GAP tells this semigroup is not a group.

Question

Happy Nowruz 2016 to every one here!

Using the code which James pointed here; I was playing with the following finite semigroup:

gap > f:=FreeSemigroup("a","b");;  
      a:=f.1;;  b:=f.2;; 
      w:=f/[[a^4,a],[b^2,a^3],[b*a,a^2*b],[b^3,b]];;
      T=Range(IsomorphismTransformationSemigroup(w));;

GAP tells us that T has $6$ elements, is regular (Inverse) and has just one idempotent. This means that T is a finite group see here.

But, by calling another codes AsGroup(T) and IsGroup(T) both would end to undesirable results failed and false respectively. Is there anything obvious I cannot see well?

Thanks for the time.

Answer 1

Alex is correct: IsGroup only returns true if the object it is applied to belongs to the category of groups. This means that certain operations make sense for the object, such as inversion (via Inverse or ^ -1), and One. Since transformations don't always have an inverse, this means that they sometimes don't belong to the category of groups even though they do define a group mathematically.
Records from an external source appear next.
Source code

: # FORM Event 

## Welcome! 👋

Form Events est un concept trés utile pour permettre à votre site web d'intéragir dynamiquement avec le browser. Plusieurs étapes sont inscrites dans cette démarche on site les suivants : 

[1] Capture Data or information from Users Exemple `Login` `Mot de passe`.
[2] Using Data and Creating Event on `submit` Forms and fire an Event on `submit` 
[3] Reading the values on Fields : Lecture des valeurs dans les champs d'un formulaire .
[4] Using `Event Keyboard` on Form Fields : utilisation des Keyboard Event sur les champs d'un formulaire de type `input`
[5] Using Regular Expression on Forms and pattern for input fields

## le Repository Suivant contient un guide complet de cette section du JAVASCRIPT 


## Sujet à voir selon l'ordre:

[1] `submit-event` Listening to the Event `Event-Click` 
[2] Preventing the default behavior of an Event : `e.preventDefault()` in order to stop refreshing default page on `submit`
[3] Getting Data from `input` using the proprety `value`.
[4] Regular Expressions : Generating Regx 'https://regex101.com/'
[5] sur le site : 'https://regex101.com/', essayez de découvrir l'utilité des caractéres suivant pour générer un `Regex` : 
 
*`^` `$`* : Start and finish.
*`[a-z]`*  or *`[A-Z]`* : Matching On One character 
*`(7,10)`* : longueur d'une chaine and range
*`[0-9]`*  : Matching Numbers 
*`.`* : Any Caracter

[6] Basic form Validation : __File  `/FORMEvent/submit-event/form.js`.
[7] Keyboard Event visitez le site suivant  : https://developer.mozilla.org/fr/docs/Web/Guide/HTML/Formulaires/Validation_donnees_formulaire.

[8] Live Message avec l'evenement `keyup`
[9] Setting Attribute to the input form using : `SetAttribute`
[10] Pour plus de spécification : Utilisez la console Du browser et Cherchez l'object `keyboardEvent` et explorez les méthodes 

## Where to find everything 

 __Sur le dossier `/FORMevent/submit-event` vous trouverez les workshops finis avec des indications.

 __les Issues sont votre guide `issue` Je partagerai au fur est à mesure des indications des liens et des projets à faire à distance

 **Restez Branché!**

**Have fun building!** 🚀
Just to make life more complicated they also do sometimes belong to the category of groups but let's not get into that.

The thing to check is IsGroupAsSemigroup which checks that the object mathematically defines a group, whether it belongs in the category of groups or not. Also you can do IsomorphismPermGroup to give an isomorphism permutation group.
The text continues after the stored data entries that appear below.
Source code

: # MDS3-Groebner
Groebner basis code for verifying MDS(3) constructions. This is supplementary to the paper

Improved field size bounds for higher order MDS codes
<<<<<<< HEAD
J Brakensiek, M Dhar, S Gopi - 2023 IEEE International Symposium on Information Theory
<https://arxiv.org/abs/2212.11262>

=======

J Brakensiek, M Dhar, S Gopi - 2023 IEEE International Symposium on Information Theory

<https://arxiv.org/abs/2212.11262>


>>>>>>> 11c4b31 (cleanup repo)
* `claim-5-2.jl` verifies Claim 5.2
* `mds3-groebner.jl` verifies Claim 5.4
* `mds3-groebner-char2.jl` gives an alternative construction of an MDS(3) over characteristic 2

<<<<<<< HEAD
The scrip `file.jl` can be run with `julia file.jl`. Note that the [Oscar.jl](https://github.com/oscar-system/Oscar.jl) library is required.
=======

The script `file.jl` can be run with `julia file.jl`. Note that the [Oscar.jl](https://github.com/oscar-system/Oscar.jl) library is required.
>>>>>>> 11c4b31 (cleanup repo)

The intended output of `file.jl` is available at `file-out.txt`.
With the Semigroups package loaded you will get:

gap> IsGroupAsSemigroup(T);
true
gap> IsomorphismPermGroup(T);
MappingByFunction( <transformation group of degree 7 with 2 generators>
, Group([ (2,3,4)(5,6,7), (2,7)(3,6)
(4,5) ]), <Attribute "PermutationOfImage">, function( x ) ... end )

Neither IsGroupAsSemigroup nor IsomorphismPermGroup work in GAP without the Semigroups package.

I don't know why AsGroup returns fail, the documentation is a bit vague. This is probably a bug.